Another way to ensure only the right tiers are included, is to specify the tiers we want to parse when we call the `from_eaf()` method:

In [11]:
ifadv03 = sktalk.Conversation.from_eaf("DVA3E.EAF", tiers = ['spreker1 [v] (TIE0)', 'spreker2 [v] (TIE2)'])

ifadv03.participants

{'spreker1 [v] (TIE0)', 'spreker2 [v] (TIE2)'}

## Analyzing turn-taking dynamics

When creating a `Conversation` object, a number of calculations and transformations are performed on the `Utterance` objects within.
For example, the number of words in each utterance is calculated, and stored under `Utterance.n_words`.
You can see this for a specific utterance as follows:

In [12]:
print(griffith01.utterances[13].utterance)
print(griffith01.utterances[13].utterance_clean)
print(griffith01.utterances[13].n_words)

⌈family gen⌈der has two
family gender has two
4


More sophisticated calculations can be performed, but do not happen automatically.
An example of this is the calculation of the Floor Transfer Offset (FTO) per utterance.
FTO is defined as the difference between the time that a turn starts, and the end of the most relevant prior turn by the other participant.
If there is overlap between these turns, the FTO is negative.
If there is a pause between these utterances, the FTO is positive.

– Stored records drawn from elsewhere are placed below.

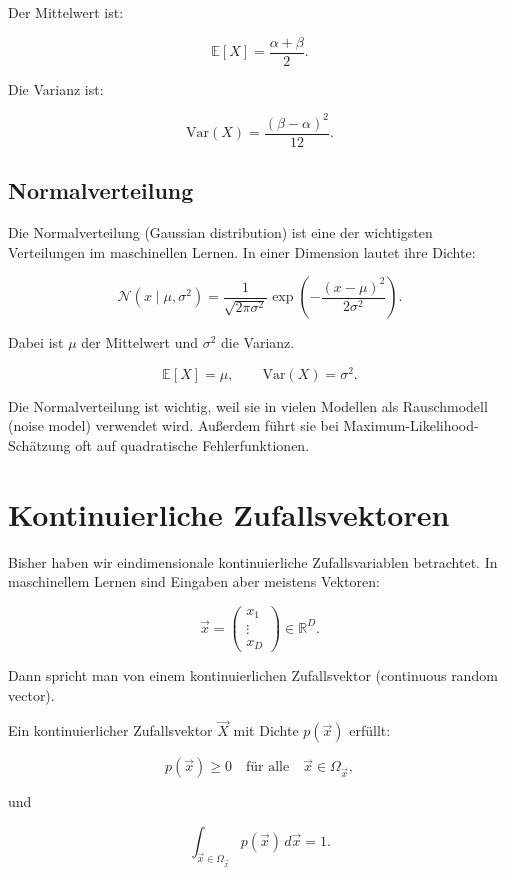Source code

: Der Mittelwert ist:

\[
    \mathbb{E}[X]
    =
    \frac{\alpha+\beta}{2}.
\]

Die Varianz ist:

\[
    \mathrm{Var}(X)
    =
    \frac{(\beta-\alpha)^2}{12}.
\]

\subsection{Normalverteilung}

Die Normalverteilung (Gaussian distribution) ist eine der wichtigsten Verteilungen im maschinellen Lernen.
In einer Dimension lautet ihre Dichte:

\[
    \mathcal{N}(x \mid \mu,\sigma^2)
    =
    \frac{1}{\sqrt{2\pi\sigma^2}}
    \exp\left(
        -\frac{(x-\mu)^2}{2\sigma^2}
    \right).
\]

Dabei ist \(\mu\) der Mittelwert und \(\sigma^2\) die Varianz.

\[
    \mathbb{E}[X] = \mu,
    \qquad
    \mathrm{Var}(X) = \sigma^2.
\]

\begin{conceptbox}
Die Normalverteilung ist wichtig, weil sie in vielen Modellen als Rauschmodell (noise model) verwendet wird.
Außerdem führt sie bei Maximum-Likelihood-Schätzung oft auf quadratische Fehlerfunktionen.
\end{conceptbox}

\section{Kontinuierliche Zufallsvektoren}

Bisher haben wir eindimensionale kontinuierliche Zufallsvariablen betrachtet.
In maschinellem Lernen sind Eingaben aber meistens Vektoren:

\[
    \vec{x}
    =
    \begin{pmatrix}
        x_1 \\
        \vdots \\
        x_D
    \end{pmatrix}
    \in \mathbb{R}^D.
\]

Dann spricht man von einem kontinuierlichen Zufallsvektor (continuous random vector).

\begin{definitionbox}
Ein kontinuierlicher Zufallsvektor \(\vec{X}\) mit Dichte \(p(\vec{x})\) erfüllt:

\[
    p(\vec{x}) \geq 0
    \quad
    \text{für alle}
    \quad
    \vec{x} \in \Omega_{\vec{x}},
\]

und

\[
    \int_{\vec{x} \in \Omega_{\vec{x}}}
    p(\vec{x})\,d\vec{x}
    =
    1.
\]
\end{definitionbox}

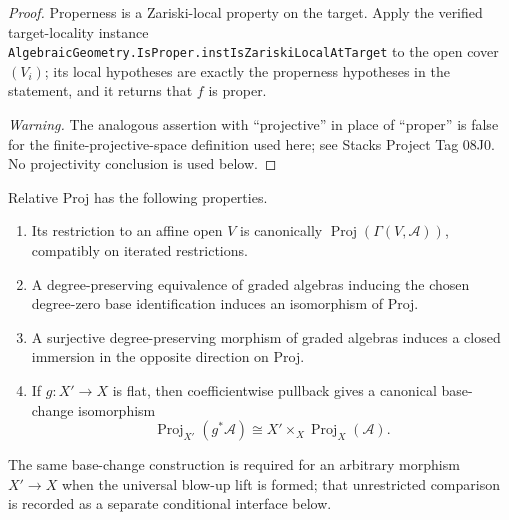 \begin{proof}
  \leanok
  Properness is a Zariski-local property on the target.  Apply the verified
  target-locality instance
  \texttt{AlgebraicGeometry.IsProper.instIsZariskiLocalAtTarget} to the open
  cover $(V_i)$; its local hypotheses are exactly the properness hypotheses in
  the statement, and it returns that $f$ is proper.

  \emph{Warning.}  The analogous assertion with ``projective'' in place of
  ``proper'' is false for the finite-projective-space definition used here;
  see Stacks Project Tag 08J0.  No projectivity conclusion is used below.
\end{proof}

\begin{proposition}
  \label{prop:nagata-relative-proj-functoriality}

  Relative Proj has the following properties.
  \begin{enumerate}
    \item Its restriction to an affine open $V$ is canonically
      $\operatorname{Proj}(\Gamma(V,\mathcal A))$, compatibly on iterated
      restrictions.
    \item A degree-preserving equivalence of graded algebras inducing the
      chosen degree-zero base identification induces an isomorphism of Proj.
    \item A surjective degree-preserving morphism of graded algebras induces
      a closed immersion in the opposite direction on Proj.
    \item If $g\colon X'\to X$ is flat, then coefficientwise pullback gives a
      canonical base-change isomorphism
      \[
        \operatorname{Proj}_{X'}(g^*\mathcal A)
          \cong X'\times_X\operatorname{Proj}_X(\mathcal A).
       \]
    \end{enumerate}
    The same base-change construction is required for an arbitrary morphism
    $X'\to X$ when the universal blow-up lift is formed; that unrestricted
    comparison is recorded as a separate conditional interface below.
\end{proposition}

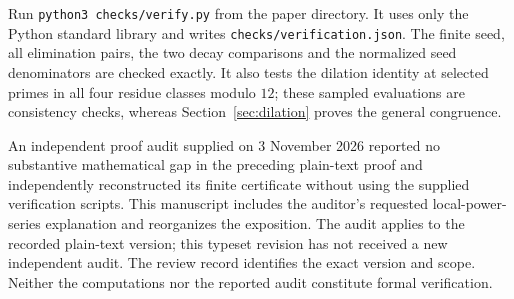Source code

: Run \texttt{python3 checks/verify.py} from the paper directory. It uses
only the Python standard library and writes \texttt{checks/verification.json}.
The finite seed, all elimination pairs, the two decay comparisons and
the normalized seed denominators are checked exactly. It also tests
the dilation identity at selected primes in all four residue classes
modulo $12$; these sampled evaluations are consistency checks, whereas
Section~\ref{sec:dilation} proves the general congruence.

An independent proof audit supplied on 3 November 2026 reported no
substantive mathematical gap in the preceding plain-text proof and
independently reconstructed its finite certificate without using the
supplied verification scripts. This manuscript includes the auditor's
requested local-power-series explanation and reorganizes the exposition.
The audit applies to the recorded plain-text version; this typeset
revision has not received a new independent audit. The review record
identifies the exact version and scope. Neither the computations nor
the reported audit constitute formal verification.

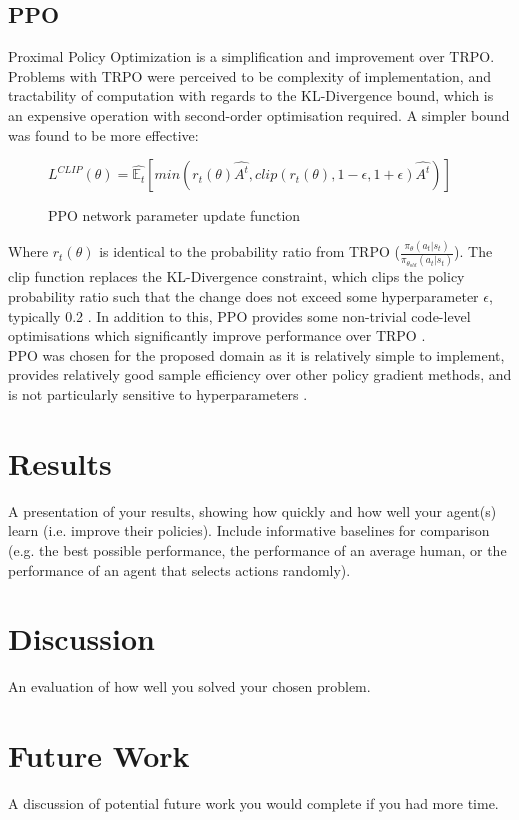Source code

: \documentclass{article}
\begin{document}
\subsection{PPO}
Proximal Policy Optimization \citep{schulman2017proximal} is a simplification and improvement over TRPO. Problems with TRPO were perceived to be complexity of implementation, and tractability of computation with regards to the KL-Divergence bound, which is an expensive operation with second-order optimisation required. A simpler bound was found to be more effective:
\begin{figure}[H]
  \centering
  $
      L^{CLIP}(\theta) = \hat{\mathbb{E}_t}\left[min(r_t(\theta)\hat{A^t},clip(r_t(\theta),1-\epsilon,1+\epsilon)\hat{A^t})\right]
  $ 
  \caption{PPO network parameter update function}
  \label{ppoupdate}
\end{figure}
Where $r_t(\theta)$ is identical to the probability ratio from TRPO ($\frac{\pi_\theta(a_t | s_t)}{\pi_{\theta_{old}}(a_t | s_t)}$). The clip function replaces the KL-Divergence constraint, which clips the policy probability ratio such that the change does not exceed some hyperparameter $\epsilon$, typically 0.2 \citep{schulman2017proximal}. In addition to this, PPO provides some non-trivial code-level optimisations which significantly improve performance over TRPO \citep{Engstrom2020Implementation}. \\\newline
PPO was chosen for the proposed domain as it is relatively simple to implement, provides relatively good sample efficiency over other policy gradient methods, and is not particularly sensitive to hyperparameters \citep{schulman2017proximal}.

\section{Results}
A presentation of your results, showing how quickly and how well your agent(s)
learn (i.e. improve their policies). Include informative baselines for comparison (e.g. the best
possible performance, the performance of an average human, or the performance of an agent
that selects actions randomly).

\section{Discussion}
An evaluation of how well you solved your chosen problem.

\section{Future Work}
A discussion of potential future work you would complete if you had more
time.
\end{document}
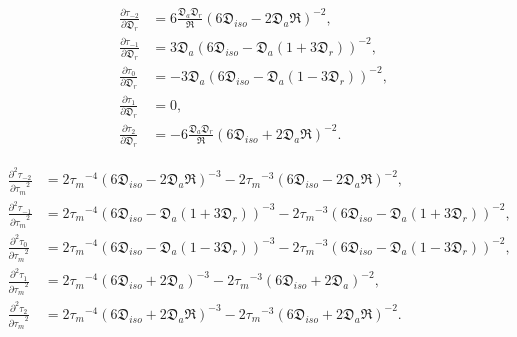 \documentclass[a4paper,11pt,twoside,openright]{book}
\def\lthtmlcheckvsize{\ifdim\ht\sizebox<\vsize 
  \ifdim\wd\sizebox<\hsize\expandafter\hfill\fi \expandafter\vfill
  \else\expandafter\vss\fi}%
\begin{document}
{\newpage\clearpage
\setcounter{equation}{139}
%
\begin{subequations}\begin{align}
\frac{\partial \tau_{-2}}{\partial \mathfrak{D}_r} &= 6\frac{\mathfrak{D}_a \mathfrak{D}_r}{\mathfrak{R}} (6\mathfrak{D}_{iso} - 2\mathfrak{D}_a\mathfrak{R})^{-2}, \\
\frac{\partial \tau_{-1}}{\partial \mathfrak{D}_r} &= 3\mathfrak{D}_a (6\mathfrak{D}_{iso} - \mathfrak{D}_a (1 + 3\mathfrak{D}_r))^{-2}, \\
\frac{\partial \tau_{0}}{\partial \mathfrak{D}_r}  &= -3\mathfrak{D}_a (6\mathfrak{D}_{iso} - \mathfrak{D}_a (1 - 3\mathfrak{D}_r))^{-2}, \\
\frac{\partial \tau_{1}}{\partial \mathfrak{D}_r}  &= 0, \\
\frac{\partial \tau_{2}}{\partial \mathfrak{D}_r}  &= -6\frac{\mathfrak{D}_a \mathfrak{D}_r}{\mathfrak{R}} (6\mathfrak{D}_{iso} + 2\mathfrak{D}_a\mathfrak{R})^{-2}.
\end{align}\end{subequations}%
\lthtmldisplayZ
\lthtmlcheckvsize\clearpage}

{\newpage\clearpage
\setcounter{equation}{140}
%
\begin{subequations}\begin{align}
\frac{\partial^2 \tau_{-2}}{{\partial \tau_m}^2} &= 2{\tau_m}^{-4} (6\mathfrak{D}_{iso} - 2\mathfrak{D}_a\mathfrak{R})^{-3}
- 2{\tau_m}^{-3} (6\mathfrak{D}_{iso} - 2\mathfrak{D}_a\mathfrak{R})^{-2}, \\
\frac{\partial^2 \tau_{-1}}{{\partial \tau_m}^2} &= 2{\tau_m}^{-4} (6\mathfrak{D}_{iso} - \mathfrak{D}_a (1 + 3\mathfrak{D}_r))^{-3}
- 2{\tau_m}^{-3} (6\mathfrak{D}_{iso} - \mathfrak{D}_a (1 + 3\mathfrak{D}_r))^{-2}, \\
\frac{\partial^2 \tau_{0}}{{\partial \tau_m}^2}  &= 2{\tau_m}^{-4} (6\mathfrak{D}_{iso} - \mathfrak{D}_a (1 - 3\mathfrak{D}_r))^{-3}
- 2{\tau_m}^{-3} (6\mathfrak{D}_{iso} - \mathfrak{D}_a (1 - 3\mathfrak{D}_r))^{-2}, \\
\frac{\partial^2 \tau_{1}}{{\partial \tau_m}^2}  &= 2{\tau_m}^{-4} (6\mathfrak{D}_{iso} + 2\mathfrak{D}_a)^{-3}
- 2{\tau_m}^{-3} (6\mathfrak{D}_{iso} + 2\mathfrak{D}_a)^{-2}, \\
\frac{\partial^2 \tau_{2}}{{\partial \tau_m}^2}  &= 2{\tau_m}^{-4} (6\mathfrak{D}_{iso} + 2\mathfrak{D}_a\mathfrak{R})^{-3}
- 2{\tau_m}^{-3} (6\mathfrak{D}_{iso} + 2\mathfrak{D}_a\mathfrak{R})^{-2}.
\end{align}\end{subequations}%
\lthtmldisplayZ
\lthtmlcheckvsize\clearpage}
\end{document}
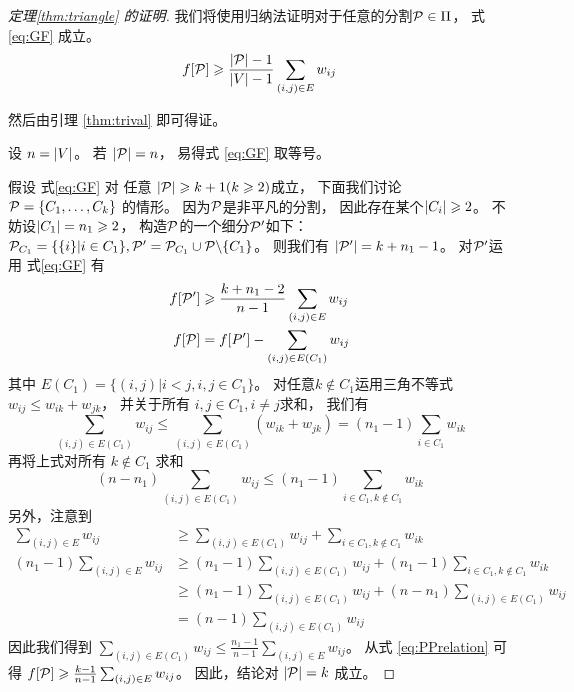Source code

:   \begin{proof}[定理\ref{thm:triangle} 的证明]
    我们将使用归纳法证明对于任意的分割$\P \in \Pi$，
    式\eqref{eq:GF} 成立。
    \begin{equation}\label{eq:GF}
    f[\P] \geq \frac{\abs{\P}-1}{\abs{V}-1} \sum_{(i,j) \in E} w_{ij}
    \end{equation}
    
    然后由引理 \ref{thm:trival}
    即可得证。
    
    设 $n=\abs{V}$。
    若 $\abs{\P}=n$，
    易得式 \eqref{eq:GF} 取等号。
    
    假设 式\eqref{eq:GF} 对 任意
    $\abs{\P} \geq k+1(k\geq 2)$成立，
    下面我们讨论 $\P=\{C_1, \dots, C_k\}$
    的情形。
    因为$\P$是非平凡的分割，
    因此存在某个$\abs{C_i}\geq 2$。
    不妨设$\abs{C_1}=n_1\geq 2$，
    构造$\P$的一个细分$\P'$如下：
    $\P_{C_1} = \{\{i\}| i \in C_1\}, \P'=\P_{C_1} \cup \P \backslash \{C_1\}$。
    则我们有 $\abs{\P'} = k+n_1-1$。
    对$\P'$运用 式\eqref{eq:GF} 有
    \begin{align}\label{eq:PPrelation}
    f[\P'] &
    \geq \frac{k+n_1 -2}{n-1}\sum_{(i,j) \in E} w_{ij} \\
    f[\P] & =f[P'] - \sum_{(i,j) \in E(C_1)} w_{ij}
    \end{align}
    其中
    $E(C_1) =\{ (i,j) |i<j, i, j\in C_1 \}$。
    对任意$k \not\in C_1$运用三角不等式
    $w_{ij} \leq w_{ik} + w_{jk}$，
    并关于所有 $i, j \in C_1, i\neq j$求和，
    我们有
    $$
    \sum_{(i,j) \in E(C_1)} w_{ij} \leq \sum_{(i,j) \in E(C_1)} (w_{ik} + w_{jk}) = (n_1-1)\sum_{i\in C_1} w_{ik}
    $$
    再将上式对所有 $k \not\in C_1$ 求和
    $$
    (n - n_1) \sum_{(i,j) \in E(C_1)} w_{ij} \leq (n_1 - 1) \sum_{i \in C_1, k \not\in C_1} w_{ik}
    $$
    另外，注意到
    \begin{align*}
    \sum_{(i,j) \in E} w_{ij}  & \geq \sum_{(i,j) \in E(C_1)} w_{ij} + \sum_{i\in C_1, k\not\in C_1} w_{ik} \\
    (n_1 - 1)\sum_{(i,j) \in E} w_{ij}  & \geq (n_1 -1 )\sum_{(i,j) \in E(C_1)} w_{ij} + (n_1-1)\sum_{i\in C_1, k\not\in C_1} w_{ik} \\
    & \geq (n_1 -1 )\sum_{(i,j) \in E(C_1)} w_{ij} + (n - n_1) \sum_{(i,j) \in E(C_1)} w_{ij}\\
    & = (n-1) \sum_{(i,j) \in E(C_1)} w_{ij}
    \end{align*}
   因此我们得到 $\sum_{(i,j) \in E(C_1)} w_{ij} \leq \frac{n_1-1}{n-1}\sum_{(i,j) \in E} w_{ij}$。
   从式 \eqref{eq:PPrelation} 可得
    $f[\P] \geq \frac{k-1}{n-1}\sum_{(i,j) \in E} w_{ij}$。
    因此，结论对 $\abs{\P}=k$ 成立。
    \end{proof}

We can calculate the FTOs of the utterances in a conversation:

In [13]:
griffith01.calculate_FTO()

for utterance in griffith01.utterances[:10]:
    print(f'{utterance.time} {utterance.participant} - FTO: {utterance.FTO}')

[0, 1500] S - FTO: None
[1500, 2775] S - FTO: None
[2775, 3773] S - FTO: None
[4052, 5515] H - FTO: 279
[4052, 5817] S - FTO: None
[6140, 9487] S - FTO: None
[9487, 12888] S - FTO: None
[12888, 14050] H - FTO: 0
[14050, 17014] H - FTO: None
[17014, 18611] S - FTO: 0


To determine which prior turn is the relevant turn for FTO calculation, the following criteria are used to find a relevant utterance prior to an utterance U:

- the relevant utterance must be by another participant
- the relevant utterance must be the most recent utterance by that participant
- the relevant utterance must have started more than a specified number of ms before the start of U. This time defaults to 200 ms, but can be changed with the `planning_buffer` argument.
- the relevant utterance must be partly or entirely within the context window. The context window is defined as 10s (or 10000ms) prior to the utterance U. The size of this window can be changed with the `window` argument.
- within the context window, there must be a maximum of 2 speakers, which can be changed to 3 with the `n_participants` argument.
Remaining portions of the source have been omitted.